• _Task statement_
Your job is to copy every line in the material containing the word "だけではない".

• _Recorded data_
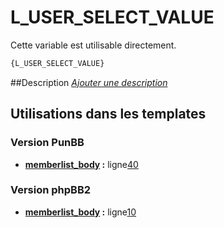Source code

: # L_USER_SELECT_VALUE


Cette variable est utilisable directement.

```html
{L_USER_SELECT_VALUE}
```

##Description
[*Ajouter une description*](https://fa-tvars.appspot.com/var/L_USER_SELECT_VALUE)

## Utilisations dans les templates

### Version PunBB
* __[memberlist_body](../tpl/var/punbb/memberlist_body.md#readme) :__ ligne[40](../tpl/src/punbb/memberlist_body.tpl#L40)

### Version phpBB2
* __[memberlist_body](../tpl/var/subsilver/memberlist_body.md#readme) :__ ligne[10](../tpl/src/subsilver/memberlist_body.tpl#L10)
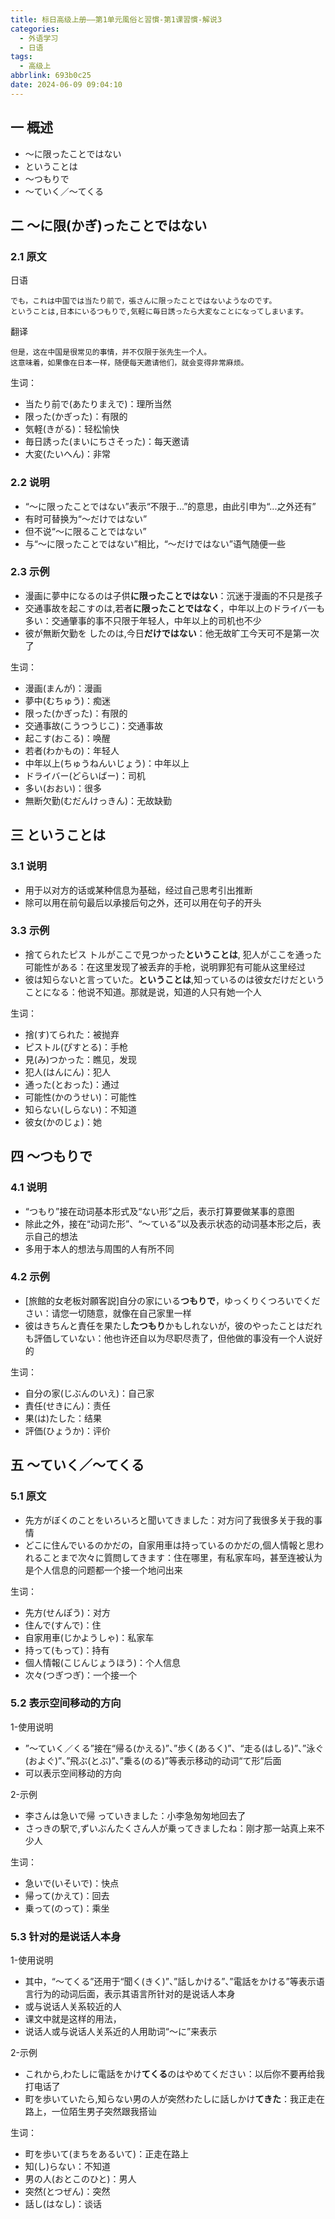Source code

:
 ```yaml
---
title: 标日高级上册——第1单元風俗と習慣-第1课習慣-解说3
categories:
  - 外语学习
  - 日语
tags:
  - 高级上
abbrlink: 693b0c25
date: 2024-06-09 09:04:10
---
```

## 一 概述

* ～に限ったことではない
* ということは
* ～つもりで
* ～ていく／～てくる

<!--more-->

## 二  ～に限(かぎ)ったことではない

### 2.1 原文

日语

```
でも，これは中国では当たり前で，張さんに限ったことではないようなのです。
ということは,日本にいるつもりで,気軽に毎日誘ったら大変なことになってしまいます。
```

翻译

```
但是，这在中国是很常见的事情，并不仅限于张先生一个人。
这意味着，如果像在日本一样，随便每天邀请他们，就会变得非常麻烦。
```

生词：

* 当たり前で(あたりまえで)：理所当然
* 限った(かぎった)：有限的
* 気軽(きがる)：轻松愉快
* 毎日誘った(まいにちさそった)：每天邀请
* 大変(たいへん)：非常

### 2.2 说明

* “～に限ったことではない”表示“不限于...”的意思，由此引申为“...之外还有”
* 有时可替换为“～だけではない”
* 但不说“～に限ることではない”
* 与“～に限ったことではない”相比，“～だけではない”语气随便一些

### 2.3 示例

* 漫画に夢中になるのは子供**に限ったことではない**：沉迷于漫画的不只是孩子
* 交通事故を起こすのは,若者**に限ったことではなく**，中年以上のドライバ一も多い：交通肇事的事不只限于年轻人，中年以上的司机也不少
* 彼が無断欠勤を したのは,今日**だけではない**：他无故旷工今天可不是第一次了

生词：

* 漫画(まんが)：漫画
* 夢中(むちゅう)：痴迷
* 限った(かぎった)：有限的
* 交通事故(こうつうじこ)：交通事故
* 起こす(おこる)：唤醒
* 若者(わかもの)：年轻人
* 中年以上(ちゅうねんいじょう)：中年以上
* ドライバー(どらいばー)：司机
* 多い(おおい)：很多
* 無断欠勤(むだんけっきん)：无故缺勤

## 三 ということは

### 3.1  说明

* 用于以对方的话或某种信息为基础，经过自己思考引出推断
* 除可以用在前句最后以承接后句之外，还可以用在句子的开头

### 3.3 示例

* 捨てられたピス トルがここで見つかった**ということは**, 犯人がここを通った可能性がある：在这里发现了被丢弃的手枪，说明罪犯有可能从这里经过
* 彼は知らないと言っていた。**ということは**,知っているのは彼女だけだということになる：他说不知道。那就是说，知道的人只有她一个人

生词：

* 捨(す)てられた：被抛弃
* ピストル(ぴすとる)：手枪
* 見(み)つかった：瞧见，发现
* 犯人(はんにん)：犯人
* 通った(とおった)：通过
* 可能性(かのうせい)：可能性
* 知らない(しらない)：不知道
* 彼女(かのじょ)：她

## 四 ～つもりで

### 4.1 说明

* “つもり”接在动词基本形式及“ない形”之后，表示打算要做某事的意图
* 除此之外，接在“动词た形”、“～ている”以及表示状态的动词基本形之后，表示自己的想法
* 多用于本人的想法与周围的人有所不同

### 4.2 示例

* [旅館的女老板対願客説]自分の家にいる**つもりで**，ゆっくりくつろいでください：请您一切随意，就像在自己家里一样
* 彼はきちんと責任を果たし**たつもり**かもしれないが，彼のやったことはだれも評価していない：他也许还自以为尽职尽责了，但他做的事没有一个人说好的

生词：

* 自分の家(じぶんのいえ)：自己家
* 責任(せきにん)：责任
* 果(は)たした：结果
* 評価(ひょうか)：评价

## 五 ～ていく／～てくる

### 5.1 原文

* 先方がぼくのことをいろいろと聞いてきました：对方问了我很多关于我的事情
* どこに住んでいるのかだの，自家用車は持っているのかだの,個人情報と思われることまで次々に質問してきます：住在哪里，有私家车吗，甚至连被认为是个人信息的问题都一个接一个地问出来

生词：

* 先方(せんぽう)：对方
* 住んで(すんで)：住
* 自家用車(じかようしゃ)：私家车
* 持って(もって)：持有
* 個人情報(こじんじょうほう)：个人信息
* 次々(つぎつぎ)：一个接一个

### 5.2 表示空间移动的方向

1-使用说明

* ”～ていく／くる”接在“帰る(かえる)”、”歩く(あるく)”、“走る(はしる)”、”泳ぐ(およぐ)”、”飛ぶ(とぶ)”、”乗る(のる)”等表示移动的动词“て形”后面
* 可以表示空间移动的方向

2-示例

* 李さんは急いで帰 っていきました：小李急匆匆地回去了
* さっきの駅で,ずいぶんたくさん人が乗ってきましたね：刚才那一站真上来不少人

生词：

* 急いで(いそいで)：快点
* 帰って(かえて)：回去
* 乗って(のって)：乘坐

### 5.3 针对的是说话人本身

1-使用说明

* 其中，“～てくる”还用于“聞く(きく)”、”話しかける”、”電話をかける”等表示语言行为的动词后面，表示其语言所针对的是说话人本身
* 或与说话人关系较近的人
* 课文中就是这样的用法，
* 说话人或与说话人关系近的人用助词“～に”来表示

2-示例

* これから,わたしに電話をかけ**てくる**のはやめてください：以后你不要再给我打电话了
* 町を歩いていたら,知らない男の人が突然わたしに話しかけ**てきた**：我正走在路上，一位陌生男子突然跟我搭讪

生词：

* 町を歩いて(まちをあるいて)：正走在路上
* 知(し)らない：不知道
* 男の人(おとこのひと)：男人
* 突然(とつぜん)：突然
* 話し(はなし)：谈话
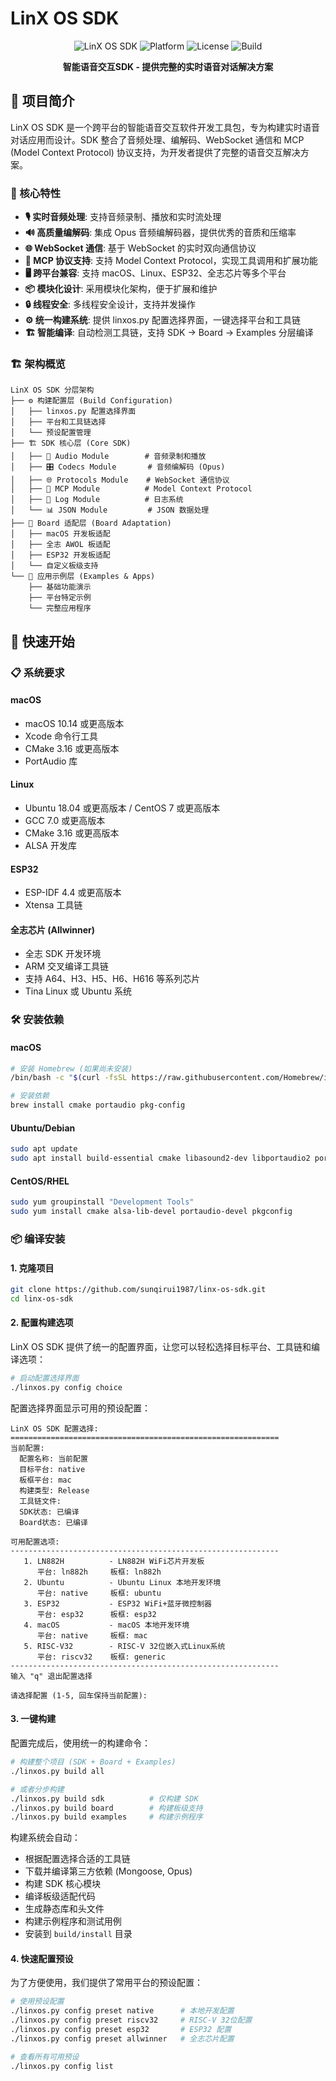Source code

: # LinX OS SDK

<div align="center">

![LinX OS SDK](https://img.shields.io/badge/LinX%20OS%20SDK-v1.0.0-blue)
![Platform](https://img.shields.io/badge/platform-macOS%20%7C%20Linux%20%7C%20ESP32%20%7C%20Allwinner-lightgrey)
![License](https://img.shields.io/badge/license-MIT-green)
![Build](https://img.shields.io/badge/build-CMake-orange)

**智能语音交互SDK - 提供完整的实时语音对话解决方案**

</div>

## 📖 项目简介

LinX OS SDK 是一个跨平台的智能语音交互软件开发工具包，专为构建实时语音对话应用而设计。SDK 整合了音频处理、编解码、WebSocket 通信和 MCP (Model Context Protocol) 协议支持，为开发者提供了完整的语音交互解决方案。

### 🌟 核心特性

- **🎙️ 实时音频处理**: 支持音频录制、播放和实时流处理
- **🔊 高质量编解码**: 集成 Opus 音频编解码器，提供优秀的音质和压缩率
- **🌐 WebSocket 通信**: 基于 WebSocket 的实时双向通信协议
- **🔧 MCP 协议支持**: 支持 Model Context Protocol，实现工具调用和扩展功能
- **🖥️ 跨平台兼容**: 支持 macOS、Linux、ESP32、全志芯片等多个平台
- **📦 模块化设计**: 采用模块化架构，便于扩展和维护
- **🔒 线程安全**: 多线程安全设计，支持并发操作
- **⚙️ 统一构建系统**: 提供 linxos.py 配置选择界面，一键选择平台和工具链
- **🏗️ 智能编译**: 自动检测工具链，支持 SDK → Board → Examples 分层编译



### 🏗️ 架构概览

```
LinX OS SDK 分层架构
├── ⚙️ 构建配置层 (Build Configuration)
│   ├── linxos.py 配置选择界面
│   ├── 平台和工具链选择
│   └── 预设配置管理
├── 🏗️ SDK 核心层 (Core SDK)
│   ├── 🎵 Audio Module        # 音频录制和播放
│   ├── 🎛️ Codecs Module       # 音频编解码 (Opus)
│   ├── 🌐 Protocols Module    # WebSocket 通信协议
│   ├── 🔧 MCP Module          # Model Context Protocol
│   ├── 📝 Log Module          # 日志系统
│   └── 📊 JSON Module         # JSON 数据处理
├── 🔌 Board 适配层 (Board Adaptation)
│   ├── macOS 开发板适配
│   ├── 全志 AWOL 板适配
│   ├── ESP32 开发板适配
│   └── 自定义板级支持
└── 📱 应用示例层 (Examples & Apps)
    ├── 基础功能演示
    ├── 平台特定示例
    └── 完整应用程序
```

## 🚀 快速开始

### 📋 系统要求

#### macOS
- macOS 10.14 或更高版本
- Xcode 命令行工具
- CMake 3.16 或更高版本
- PortAudio 库

#### Linux
- Ubuntu 18.04 或更高版本 / CentOS 7 或更高版本
- GCC 7.0 或更高版本
- CMake 3.16 或更高版本
- ALSA 开发库

#### ESP32
- ESP-IDF 4.4 或更高版本
- Xtensa 工具链

#### 全志芯片 (Allwinner)
- 全志 SDK 开发环境
- ARM 交叉编译工具链
- 支持 A64、H3、H5、H6、H616 等系列芯片
- Tina Linux 或 Ubuntu 系统

### 🛠️ 安装依赖

#### macOS
```bash
# 安装 Homebrew (如果尚未安装)
/bin/bash -c "$(curl -fsSL https://raw.githubusercontent.com/Homebrew/install/HEAD/install.sh)"

# 安装依赖
brew install cmake portaudio pkg-config
```

#### Ubuntu/Debian
```bash
sudo apt update
sudo apt install build-essential cmake libasound2-dev libportaudio2 portaudio19-dev pkg-config
```

#### CentOS/RHEL
```bash
sudo yum groupinstall "Development Tools"
sudo yum install cmake alsa-lib-devel portaudio-devel pkgconfig
```

### 📦 编译安装

#### 1. 克隆项目
```bash
git clone https://github.com/sunqirui1987/linx-os-sdk.git
cd linx-os-sdk
```

#### 2. 配置构建选项

LinX OS SDK 提供了统一的配置界面，让您可以轻松选择目标平台、工具链和编译选项：

```bash
# 启动配置选择界面
./linxos.py config choice
```

配置选择界面显示可用的预设配置：

```
LinX OS SDK 配置选择:
============================================================
当前配置:
  配置名称: 当前配置
  目标平台: native
  板框平台: mac
  构建类型: Release
  工具链文件: 
  SDK状态: 已编译
  Board状态: 已编译

可用配置选项:
------------------------------------------------------------
   1. LN882H          - LN882H WiFi芯片开发板
      平台: ln882h     板框: ln882h
   2. Ubuntu          - Ubuntu Linux 本地开发环境
      平台: native     板框: ubuntu
   3. ESP32           - ESP32 WiFi+蓝牙微控制器
      平台: esp32      板框: esp32
   4. macOS           - macOS 本地开发环境
      平台: native     板框: mac
   5. RISC-V32        - RISC-V 32位嵌入式Linux系统
      平台: riscv32    板框: generic
------------------------------------------------------------
输入 "q" 退出配置选择

请选择配置 (1-5, 回车保持当前配置):
```

#### 3. 一键构建

配置完成后，使用统一的构建命令：

```bash
# 构建整个项目 (SDK + Board + Examples)
./linxos.py build all

# 或者分步构建
./linxos.py build sdk          # 仅构建 SDK
./linxos.py build board        # 构建板级支持
./linxos.py build examples     # 构建示例程序
```

构建系统会自动：
- 根据配置选择合适的工具链
- 下载并编译第三方依赖 (Mongoose, Opus)
- 构建 SDK 核心模块
- 编译板级适配代码
- 生成静态库和头文件
- 构建示例程序和测试用例
- 安装到 `build/install` 目录

#### 4. 快速配置预设

为了方便使用，我们提供了常用平台的预设配置：

```bash
# 使用预设配置
./linxos.py config preset native      # 本地开发配置
./linxos.py config preset riscv32     # RISC-V 32位配置
./linxos.py config preset esp32       # ESP32 配置
./linxos.py config preset allwinner   # 全志芯片配置

# 查看所有可用预设
./linxos.py config list
```
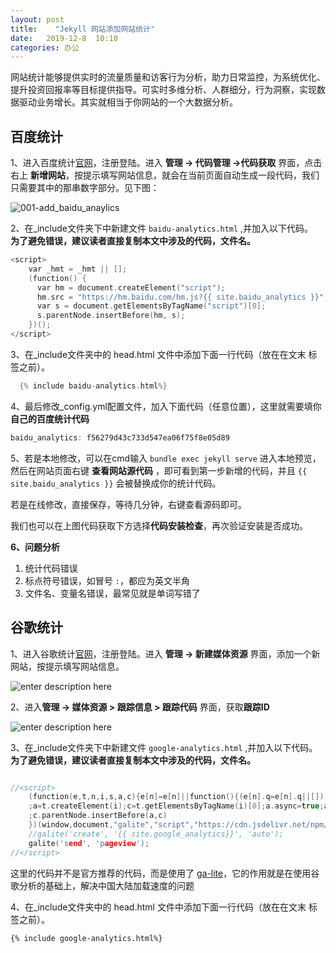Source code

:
 ```yaml
---
layout: post
title:    "Jekyll 网站添加网站统计"
date:   2019-12-8  10:10 
categories: 办公
---
```


网站统计能够提供实时的流量质量和访客行为分析，助力日常监控，为系统优化、提升投资回报率等目标提供指导。可实时多维分析、人群细分，行为洞察，实现数据驱动业务增长。其实就相当于你网站的一个大数据分析。

<!--more-->

## 百度统计

1、进入百度统计[官网](https://tongji.baidu.com/)，注册登陆。进入 **管理 -> 代码管理 ->代码获取** 界面，点击右上 **新增网站**，按提示填写网站信息，就会在当前页面自动生成一段代码，我们只需要其中的那串数字部分。见下图：

![001-add_baidu_anaylics](https://raw.githubusercontent.com/LonlyPan/LonlyPan.github.io/master/images/Posts/2019-12-8-Jekyll网站添加百度_谷歌统计/001-add_baidu_anaylics.png)

2、在_include文件夹下中新建文件 `baidu-analytics.html` ,并加入以下代码。  
**为了避免错误，建议读者直接复制本文中涉及的代码，文件名。**

```c
<script>
    var _hmt = _hmt || [];
    (function() {
      var hm = document.createElement("script");
      hm.src = "https://hm.baidu.com/hm.js?{{ site.baidu_analytics }}";
      var s = document.getElementsByTagName("script")[0]; 
      s.parentNode.insertBefore(hm, s);
    })();
</script>
```

3、在_include文件夹中的 head.html 文件中添加下面一行代码（放在在文末 **</head>** 标签之前）。 

```c
  {% include baidu-analytics.html%}
```

4、最后修改_config.yml配置文件，加入下面代码（任意位置），这里就需要填你**自己的百度统计代码**

```c
baidu_analytics: f56279d43c733d547ea06f75f8e05d89
```

5、若是本地修改，可以在cmd输入 `bundle exec jekyll serve` 进入本地预览，然后在网站页面右键 **查看网站源代码** ，即可看到第一步新增的代码，并且 `{{ site.baidu_analytics }}` 会被替换成你的统计代码。

若是在线修改，直接保存，等待几分钟，右键查看源码即可。

我们也可以在上图代码获取下方选择**代码安装检查**，再次验证安装是否成功。

**6、问题分析**

1. 统计代码错误
2. 标点符号错误，如冒号 `:`，都应为英文半角
3. 文件名、变量名错误，最常见就是单词写错了


## 谷歌统计

1、进入谷歌统计[官网](https://tongji.baidu.com/)，注册登陆。进入 **管理 -> 新建媒体资源** 界面，添加一个新网站，按提示填写网站信息。

![enter description here](https://raw.githubusercontent.com/LonlyPan/LonlyPan.github.io/master/images/Posts/2019-12-8-Jekyll网站添加百度_谷歌统计/001-add_google_anay.png)

2、进入**管理 -> 媒体资源 > 跟踪信息 > 跟踪代码** 界面，获取**跟踪ID**

![enter description here](https://raw.githubusercontent.com/LonlyPan/LonlyPan.github.io/master/images/Posts/2019-12-8-Jekyll网站添加百度_谷歌统计/002-google_ID.png)

3、在_include文件夹下中新建文件 `google-analytics.html` ,并加入以下代码。  
**为了避免错误，建议读者直接复制本文中涉及的代码，文件名。**

```c

//<script>
    (function(e,t,n,i,s,a,c){e[n]=e[n]||function(){(e[n].q=e[n].q||[]).push(arguments)}
    ;a=t.createElement(i);c=t.getElementsByTagName(i)[0];a.async=true;a.src=s
    ;c.parentNode.insertBefore(a,c)
    })(window,document,"galite","script","https://cdn.jsdelivr.net/npm/ga-lite@2/dist/ga-lite.min.js");
    //galite('create', '{{ site.google_analytics}}', 'auto');  
    galite('send', 'pageview');
//</script>

```

这里的代码并不是官方推荐的代码，而是使用了 [ga-lite](https://github.com/jehna/ga-lite)，它的作用就是在使用谷歌分析的基础上，解决中国大陆加载速度的问题

4、在_include文件夹中的 head.html 文件中添加下面一行代码（放在在文末 **</head>** 标签之前）。 

`{% include google-analytics.html%}`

• _Exercise output_
* 有时可替换为“～だけではない”
* 与“～に限ったことではない”相比，“～だけではない”语气随便一些
* 彼が無断欠勤を したのは,今日**だけではない**：他无故旷工今天可不是第一次了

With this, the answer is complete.